The Encyclopedia of Duke Basketball is the ultimate reference source for true-blue fans, with profiles of great games, classic finishes (both wins and losses), and compelling personalities, including players, coaches, and opponents. While it is filled with a wealth of statistical information, the Encyclopedia goes well beyond the numerical record to deliver insights on people and performances and anecdotes that will surprise even the most seasoned Duke supporter.

The Encyclopedia features:
— A timeline of key events in men’s and women’s basketball history.
— Capsules of the most important men’s and women’s games in the program’s history, including the men’s buzzer-beating overtime win against Kentucky in 1992 and the women’s stunning victory over Tennessee to reach the Final Four in 1999.
— An alphabetical encyclopedia with entries on players from Alaa Abdelnaby to Bill Zimmer and on coaches, customs, opponents, venues, and records.

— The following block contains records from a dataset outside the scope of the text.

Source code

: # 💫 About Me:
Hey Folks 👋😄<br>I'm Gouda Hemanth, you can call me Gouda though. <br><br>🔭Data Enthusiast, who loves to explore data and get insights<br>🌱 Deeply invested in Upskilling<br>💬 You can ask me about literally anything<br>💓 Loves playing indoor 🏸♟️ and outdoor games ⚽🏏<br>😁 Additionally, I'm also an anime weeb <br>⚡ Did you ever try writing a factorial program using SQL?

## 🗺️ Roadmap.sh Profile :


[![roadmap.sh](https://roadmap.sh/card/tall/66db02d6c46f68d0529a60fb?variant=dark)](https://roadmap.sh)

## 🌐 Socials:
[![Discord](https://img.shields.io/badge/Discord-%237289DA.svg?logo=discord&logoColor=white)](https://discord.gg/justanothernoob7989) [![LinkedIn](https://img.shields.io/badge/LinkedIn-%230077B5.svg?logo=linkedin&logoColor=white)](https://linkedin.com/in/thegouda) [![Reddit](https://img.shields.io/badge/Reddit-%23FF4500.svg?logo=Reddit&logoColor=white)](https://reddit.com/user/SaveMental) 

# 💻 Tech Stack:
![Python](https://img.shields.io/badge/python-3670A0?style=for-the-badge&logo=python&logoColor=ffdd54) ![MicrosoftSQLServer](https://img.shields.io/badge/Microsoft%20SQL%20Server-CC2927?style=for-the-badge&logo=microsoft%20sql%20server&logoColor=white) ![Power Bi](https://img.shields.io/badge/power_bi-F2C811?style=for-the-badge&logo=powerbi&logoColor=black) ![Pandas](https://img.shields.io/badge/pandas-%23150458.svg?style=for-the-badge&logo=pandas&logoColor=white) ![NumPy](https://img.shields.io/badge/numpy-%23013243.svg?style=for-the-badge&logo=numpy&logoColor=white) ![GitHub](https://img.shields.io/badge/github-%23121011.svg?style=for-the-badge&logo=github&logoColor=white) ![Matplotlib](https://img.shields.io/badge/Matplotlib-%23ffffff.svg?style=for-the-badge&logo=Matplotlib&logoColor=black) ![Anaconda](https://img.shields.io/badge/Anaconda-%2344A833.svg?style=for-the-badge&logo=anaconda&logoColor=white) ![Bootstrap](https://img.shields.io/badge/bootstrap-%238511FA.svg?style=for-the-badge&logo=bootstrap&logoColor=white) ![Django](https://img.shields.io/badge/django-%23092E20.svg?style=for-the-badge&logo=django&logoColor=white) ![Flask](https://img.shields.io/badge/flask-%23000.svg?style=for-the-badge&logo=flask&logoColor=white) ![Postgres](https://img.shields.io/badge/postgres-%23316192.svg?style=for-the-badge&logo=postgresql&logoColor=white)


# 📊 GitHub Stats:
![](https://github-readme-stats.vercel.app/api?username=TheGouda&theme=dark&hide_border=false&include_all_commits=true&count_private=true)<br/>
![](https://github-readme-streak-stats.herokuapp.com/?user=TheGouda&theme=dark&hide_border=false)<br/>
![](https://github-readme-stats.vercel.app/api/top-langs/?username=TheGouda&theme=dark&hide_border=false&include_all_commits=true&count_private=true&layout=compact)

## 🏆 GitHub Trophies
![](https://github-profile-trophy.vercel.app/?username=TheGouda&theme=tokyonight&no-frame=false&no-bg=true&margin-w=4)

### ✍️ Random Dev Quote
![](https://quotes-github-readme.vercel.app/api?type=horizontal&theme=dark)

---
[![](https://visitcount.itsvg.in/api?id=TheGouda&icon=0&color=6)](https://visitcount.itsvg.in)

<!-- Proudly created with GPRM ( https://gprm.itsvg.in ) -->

— Exclusive interviews in which standout players, including Danny Ferry, Mike Gminski, Grant Hill, Christian Laettner, and Jason Williams, recount moments they’ll never forget.
— A statistical record book covering every season through 2005–06.
—130 photographs of Duke basketball history.

A source of entertainment as well as information, this volume will be a great resource for fans hoping to settle arguments, relive favorite games, or simply enjoy hours of pleasurable reading.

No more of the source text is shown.